TL;DR: Type coercion mismatch.

This looks like a schema definition vs runtime payload type mismatch. Ensure the JSON string is not being quoted as a literal string in the Data Action input mapping. Check the genesyscloud_data_action HCL request_body for explicit jsonencode() usage to force correct serialization.

This happens because the platform’s strict JSON schema validation rejecting implicit type conversions, particularly when string fields receive null or undefined values that the runtime engine attempts to cast. The suggestion above regarding jsonencode() in HCL is spot on for Terraform deployments, but if you are configuring this directly in the Genesys Cloud UI via AppFoundry or a Data Action, the issue often stems from how the input mapping handles missing optional fields.

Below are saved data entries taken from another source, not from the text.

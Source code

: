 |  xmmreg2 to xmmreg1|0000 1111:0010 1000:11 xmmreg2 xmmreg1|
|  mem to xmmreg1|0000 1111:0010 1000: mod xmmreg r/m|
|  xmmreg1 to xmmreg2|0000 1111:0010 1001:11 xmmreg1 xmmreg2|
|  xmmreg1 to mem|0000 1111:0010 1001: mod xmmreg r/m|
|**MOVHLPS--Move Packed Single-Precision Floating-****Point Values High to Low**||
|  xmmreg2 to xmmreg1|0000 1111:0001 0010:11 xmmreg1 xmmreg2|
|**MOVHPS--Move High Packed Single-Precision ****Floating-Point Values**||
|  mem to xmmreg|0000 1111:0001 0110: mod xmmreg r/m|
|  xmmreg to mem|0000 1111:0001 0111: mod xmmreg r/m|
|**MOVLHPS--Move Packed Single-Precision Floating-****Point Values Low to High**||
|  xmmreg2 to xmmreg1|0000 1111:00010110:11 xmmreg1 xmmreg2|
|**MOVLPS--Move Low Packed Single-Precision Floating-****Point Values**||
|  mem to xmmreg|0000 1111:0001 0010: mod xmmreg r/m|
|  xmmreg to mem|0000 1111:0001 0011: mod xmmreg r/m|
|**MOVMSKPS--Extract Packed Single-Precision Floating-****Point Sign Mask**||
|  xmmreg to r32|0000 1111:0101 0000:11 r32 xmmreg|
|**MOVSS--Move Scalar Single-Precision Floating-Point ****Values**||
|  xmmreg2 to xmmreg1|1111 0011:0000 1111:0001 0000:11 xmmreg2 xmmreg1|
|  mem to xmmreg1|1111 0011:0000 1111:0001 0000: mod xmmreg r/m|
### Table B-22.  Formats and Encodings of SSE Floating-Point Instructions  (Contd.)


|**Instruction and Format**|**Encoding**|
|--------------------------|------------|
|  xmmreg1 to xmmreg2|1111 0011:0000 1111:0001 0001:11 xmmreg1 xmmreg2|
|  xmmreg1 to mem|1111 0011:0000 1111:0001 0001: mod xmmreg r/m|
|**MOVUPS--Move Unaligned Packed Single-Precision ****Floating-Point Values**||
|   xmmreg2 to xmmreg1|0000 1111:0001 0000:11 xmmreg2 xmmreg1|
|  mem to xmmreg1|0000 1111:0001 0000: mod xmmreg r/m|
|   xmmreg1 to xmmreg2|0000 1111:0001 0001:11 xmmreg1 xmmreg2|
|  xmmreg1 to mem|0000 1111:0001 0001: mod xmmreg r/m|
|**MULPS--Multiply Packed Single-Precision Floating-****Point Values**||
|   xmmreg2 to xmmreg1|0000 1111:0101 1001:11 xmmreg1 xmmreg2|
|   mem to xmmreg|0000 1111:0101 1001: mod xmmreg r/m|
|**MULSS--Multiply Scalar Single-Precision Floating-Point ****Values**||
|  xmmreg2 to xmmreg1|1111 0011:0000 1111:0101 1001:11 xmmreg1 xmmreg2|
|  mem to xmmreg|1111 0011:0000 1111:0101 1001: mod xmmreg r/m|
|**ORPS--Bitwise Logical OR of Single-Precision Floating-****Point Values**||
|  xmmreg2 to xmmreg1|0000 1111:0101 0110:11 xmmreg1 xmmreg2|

When a custom object has an optional string field, the API expects either a valid string or nothing (the key should be omitted entirely). Sending an empty string "" or a null value can trigger the invalid property type error if the schema definition lacks explicit nullability flags. This is especially common in multi-tenant environments where data payloads vary significantly across tenants.

To resolve this, ensure your Data Action’s input mapping explicitly filters out null values before sending the payload. If using a JavaScript snippet in the Data Action, implement a clean-up function:

function cleanPayload(obj) {
 for (var key in obj) {
 if (obj.hasOwnProperty(key)) {
 if (obj[key] === null || obj[key] === undefined) {
 delete obj[key];
 }
 }
 }
 return obj;
}

Apply this function to the request body before the API call. This ensures only populated fields are sent, aligning perfectly with the strict JSON schema expectations. Additionally, verify that the AppFoundry schema definition matches the current API version, as schema updates can sometimes lag behind runtime validation rules.

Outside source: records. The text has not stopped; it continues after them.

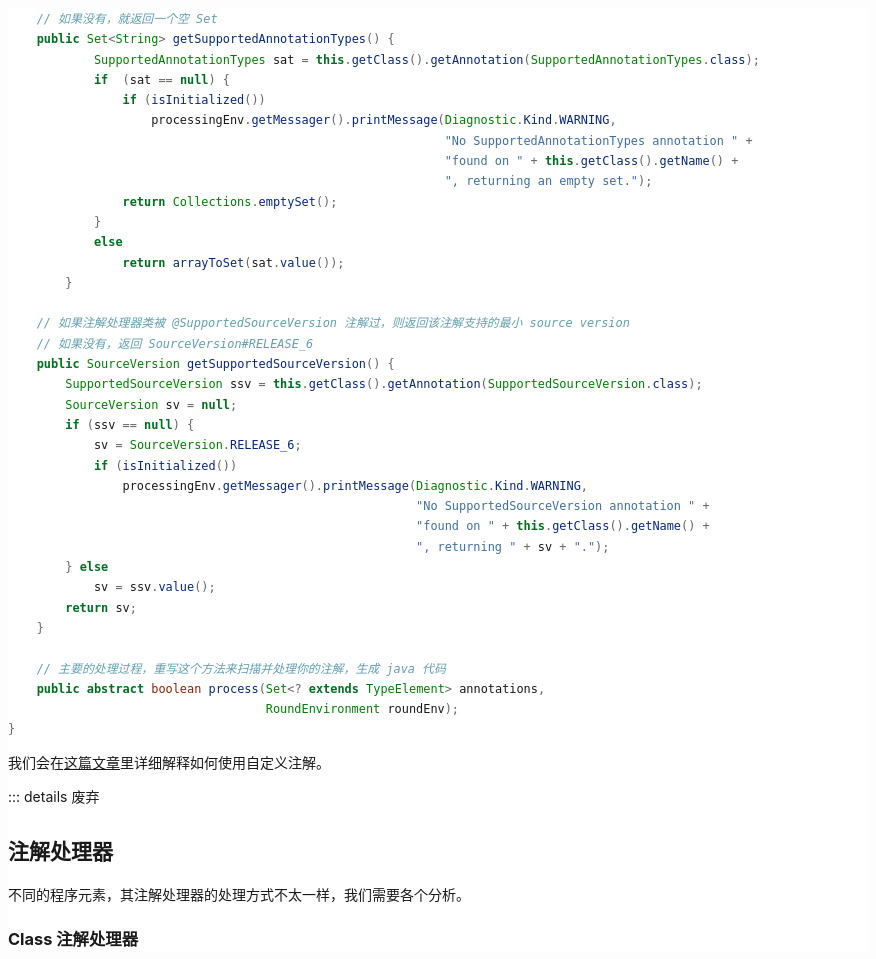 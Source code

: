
 ```java
    // 如果没有，就返回一个空 Set
    public Set<String> getSupportedAnnotationTypes() {
            SupportedAnnotationTypes sat = this.getClass().getAnnotation(SupportedAnnotationTypes.class);
            if  (sat == null) {
                if (isInitialized())
                    processingEnv.getMessager().printMessage(Diagnostic.Kind.WARNING,
                                                             "No SupportedAnnotationTypes annotation " +
                                                             "found on " + this.getClass().getName() +
                                                             ", returning an empty set.");
                return Collections.emptySet();
            }
            else
                return arrayToSet(sat.value());
        }

    // 如果注解处理器类被 @SupportedSourceVersion 注解过，则返回该注解支持的最小 source version
    // 如果没有，返回 SourceVersion#RELEASE_6
    public SourceVersion getSupportedSourceVersion() {
        SupportedSourceVersion ssv = this.getClass().getAnnotation(SupportedSourceVersion.class);
        SourceVersion sv = null;
        if (ssv == null) {
            sv = SourceVersion.RELEASE_6;
            if (isInitialized())
                processingEnv.getMessager().printMessage(Diagnostic.Kind.WARNING,
                                                         "No SupportedSourceVersion annotation " +
                                                         "found on " + this.getClass().getName() +
                                                         ", returning " + sv + ".");
        } else
            sv = ssv.value();
        return sv;
    }

    // 主要的处理过程，重写这个方法来扫描并处理你的注解，生成 java 代码
    public abstract boolean process(Set<? extends TypeElement> annotations,
                                    RoundEnvironment roundEnv);
}
```

我们会在[这篇文章](/butterknife/)里详细解释如何使用自定义注解。



 
::: details 废弃
## 注解处理器

不同的程序元素，其注解处理器的处理方式不太一样，我们需要各个分析。

### Class 注解处理器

  • Verify optional field handling in Data Action mappings
  • Check for null/undefined values in JSON payloads
  • Ensure AppFoundry schema matches API version
  • Review multi-tenant data consistency
  • Use explicit type casting in input mappings

I’d suggest checking out at the Performance dashboard metrics for queue activity before committing to the API logic. The suggestion above regarding type coercion is technically accurate, but the root cause often lies in how the Architect flow handles null values during the data mapping phase.

When a custom object field is optional in the AppFoundry schema, the Architect Data Action node sometimes passes an empty string instead of a proper null value. The platform’s runtime validation engine treats this as a type mismatch for string fields expecting strict JSON compliance.

To resolve this, verify the metric definitions are correctly mapped within the Performance view configuration. Specifically, check the Agent Scripting metrics to ensure no lingering session data is interfering with the payload structure. The fix usually involves adding a conditional node in the Architect flow to explicitly set the field to null if the source data is empty, rather than allowing the default mapping to proceed.

Here is a sample configuration for the Data Action input mapping:

{
 "custom_field": "{{if !empty(source_data.custom_field), source_data.custom_field, null}}"
}

This ensures that the JSON payload adheres to the strict schema validation rules. The Genesys Cloud environment exhibits a critical metric divergence where the Outbound Campaign dashboard reports adherence, yet the underlying Architect flow analytics show validation failures. By forcing the correct serialization at the flow level, you eliminate the need for complex API-level workarounds.

Review the conversation detail views to confirm that the updated payload is being transmitted correctly. If the issue persists, check for any active session locks that might be preventing the custom object update from completing. The easiest way to fix this is to validate the segment logic against the Performance dashboard metrics before deploying the change.